Killings were manslaughter, not murder, banker’s barrister tells Hong Kong jury

Rurik Jutting had descended into homicidal madness and was not in control when he attacked the two Indonesian women, defence counsel Tim Owen argues in closing submission

A British banker asked a jury on Friday to return a verdict of manslaughter for his savage killing of two Indonesian women as the court was told how his life had entered a catastrophic decline into homicidal madness before he slit their throats.

Tim Owen QC said his client Rurik Jutting, 31, who has denied murder, was the only one to blame for the “unbelievably cruel, savage violence” that ended the lives of Sumarti Ningsih, 23, and Seneng Mujiasih, 26, in 2014.

But he called for a verdict of manslaughter on the basis of diminished responsibility, which he said was an acknowledgement to mental frailty, as he argued that Jutting was suffering multiple mental disorders that rendered his mind abnormal and substantially impaired his ability to control his actions at the time.

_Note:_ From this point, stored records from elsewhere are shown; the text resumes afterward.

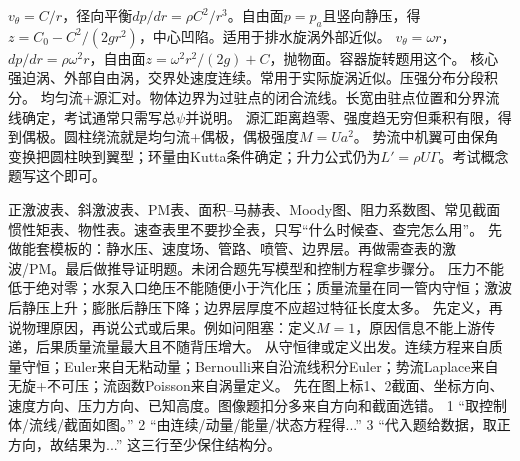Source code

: $v_\theta=C/r$，径向平衡$dp/dr=\rho C^2/r^3$。自由面$p=p_a$且竖向静压，得$z=C_0-C^2/(2gr^2)$，中心凹陷。适用于排水旋涡外部近似。
$v_\theta=\omega r$，$dp/dr=\rho\omega^2r$，自由面$z=\omega^2r^2/(2g)+C$，抛物面。容器旋转题用这个。
核心强迫涡、外部自由涡，交界处速度连续。常用于实际旋涡近似。压强分布分段积分。
均匀流+源汇对。物体边界为过驻点的闭合流线。长宽由驻点位置和分界流线确定，考试通常只需写总$\psi$并说明。
源汇距离趋零、强度趋无穷但乘积有限，得到偶极。圆柱绕流就是均匀流+偶极，偶极强度$M=Ua^2$。
势流中机翼可由保角变换把圆柱映到翼型；环量由Kutta条件确定；升力公式仍为$L'=\rho U\Gamma$。考试概念题写这个即可。

正激波表、斜激波表、PM表、面积--马赫表、Moody图、阻力系数图、常见截面惯性矩表、物性表。速查表里不要抄全表，只写“什么时候查、查完怎么用”。
先做能套模板的：静水压、速度场、管路、喷管、边界层。再做需查表的激波/PM。最后做推导证明题。未闭合题先写模型和控制方程拿步骤分。
压力不能低于绝对零；水泵入口绝压不能随便小于汽化压；质量流量在同一管内守恒；激波后静压上升；膨胀后静压下降；边界层厚度不应超过特征长度太多。
先定义，再说物理原因，再说公式或后果。例如问阻塞：定义$M=1$，原因信息不能上游传递，后果质量流量最大且不随背压增大。
从守恒律或定义出发。连续方程来自质量守恒；Euler来自无粘动量；Bernoulli来自沿流线积分Euler；势流Laplace来自无旋+不可压；流函数Poisson来自涡量定义。
先在图上标1、2截面、坐标方向、速度方向、压力方向、已知高度。图像题扣分多来自方向和截面选错。
1 “取控制体/流线/截面如图。” 2 “由连续/动量/能量/状态方程得...” 3 “代入题给数据，取正方向，故结果为...” 这三行至少保住结构分。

“He’s not seeking a way to avoid responsibility, I cannot emphasise that point further,” Owen said, addressing the nine-strong jury for the first time in closing submissions at the High Court. “The verdict of manslaughter is not a soft option.”

He introduced his client as a young man who seemed to have everything going for him – well educated with an IQ of 137 that placed him in the top 1 per cent of the population and a big salary running into millions of Hong Kong dollars.

The court heard that Jutting was named after the first imperial dynasty in Russia called Rurik, meaning the “great one, special one”, by his mother, a hardworking businesswoman born in Hong Kong to a Chinese mother and a policeman sacked for corruption in the 1980s.

“But of course, surface impressions can be misleading,” Owen continued. “Underneath his apparent golden life, there are already very serious problems. Some emerge in his teenage life, all of which emerge in terrible consequences in 2014.”

British banker Rurik Jutting leaves Eastern Court after an earlier hearing. Photo: Sam Tsang

The court heard that the Cambridge law graduate was earning £260,000 (HK$2.5 million) a year by the end of 2012 when corporate audit issues arose and he was pushed into a different part of the business at Bank of America Merrill Lynch.

It was a negative turning point in his career, Owen said, as he quoted from a psychiatrist who concluded that Jutting could not handle a setback of that kind.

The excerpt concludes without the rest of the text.